A valuable career coaching lesson is to spend time with your clients get in touch with their core needs (what drives their behaviour) as well as their values. It's a vital step in identifying the whole picture of the client and any career issues and what will bring them job and personal satisfaction.
Sally's ultimate dream job as a truck driver was to drive one of those huge vehicles used in mines and be employed on a fly-in, fly-out basis. She had set herself a six month time frame to achieve this.
She knew what she needed to do to achieve the goal but was having trouble deciding what to do first. She was very confused! The main big step was to obtain a special dump truck licence but this was expensive. She also found the process of getting this license a bit overwhelming.
On the plus side, Sally was delighted with the fact that being a woman in the male dominated trucking industry was turning out to be no barrier to success.

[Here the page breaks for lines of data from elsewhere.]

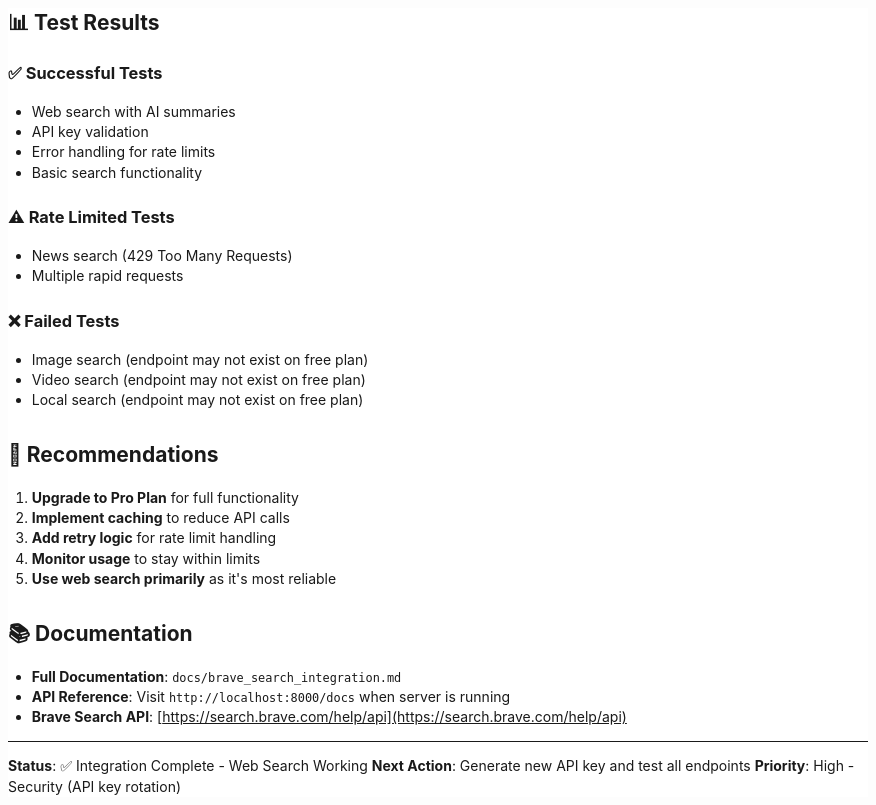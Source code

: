 ## 📊 Test Results

### ✅ Successful Tests
- Web search with AI summaries
- API key validation
- Error handling for rate limits
- Basic search functionality

### ⚠️ Rate Limited Tests
- News search (429 Too Many Requests)
- Multiple rapid requests

### ❌ Failed Tests
- Image search (endpoint may not exist on free plan)
- Video search (endpoint may not exist on free plan)
- Local search (endpoint may not exist on free plan)

## 🎯 Recommendations

1. **Upgrade to Pro Plan** for full functionality
2. **Implement caching** to reduce API calls
3. **Add retry logic** for rate limit handling
4. **Monitor usage** to stay within limits
5. **Use web search primarily** as it's most reliable

## 📚 Documentation

- **Full Documentation**: `docs/brave_search_integration.md`
- **API Reference**: Visit `http://localhost:8000/docs` when server is running
- **Brave Search API**: [https://search.brave.com/help/api](https://search.brave.com/help/api)

---

**Status**: ✅ Integration Complete - Web Search Working
**Next Action**: Generate new API key and test all endpoints
**Priority**: High - Security (API key rotation)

However, in the mate-ship atmosphere, she found controlling her junk eating and beer drinking habit with the boys hard to break. This was affecting her health and weight not to mention the budgeting she needed to do to pay for that expensive dump truck licence.
So learning to survive and flourish in this male dominated environment was another goal.
I worked with Sally to realise she needed to break down the goal to achieve her dream job and get that important licence into smaller manageable steps. This involved getting other relevant licenses before she went for the big one and to start setting up contacts and relationships that would get her the job she was after.
We also made the deadline of her goal more realistic.
I also helped Sally develop some strategies to help her have more confidence so didn't have to go with the blokes culture.
The last I heard from Sally was that she had achieved two more important, but easier to get licenses on the way to the big final one, which gave her confidence and would put her in good stead for her dream job. She had also made contact and established relationships with people that would know about any job vacancies that came up and get in touch with her.
Sally also now had the confidence not to feel the need to be "one of the blokes" and was eating better, drinking a lot less and managing her budget.
The career coaching case study here is shows the importance of working with the client to help them to set a realistic time frame for their goal and break down what needs to happen into small manageable steps. Also to help them realise that just because they are working in a particular environment they don't have to adopt other peoples behaviours.
All the clients I have featured here wanted help moving forward - handling any obstacles, even disasters, that they felt stood in the way of their career success.
And this is where career coaching using life coaching skills is so effective. I hope these career coaching case studies have given you some ideas for ways to work with your clients.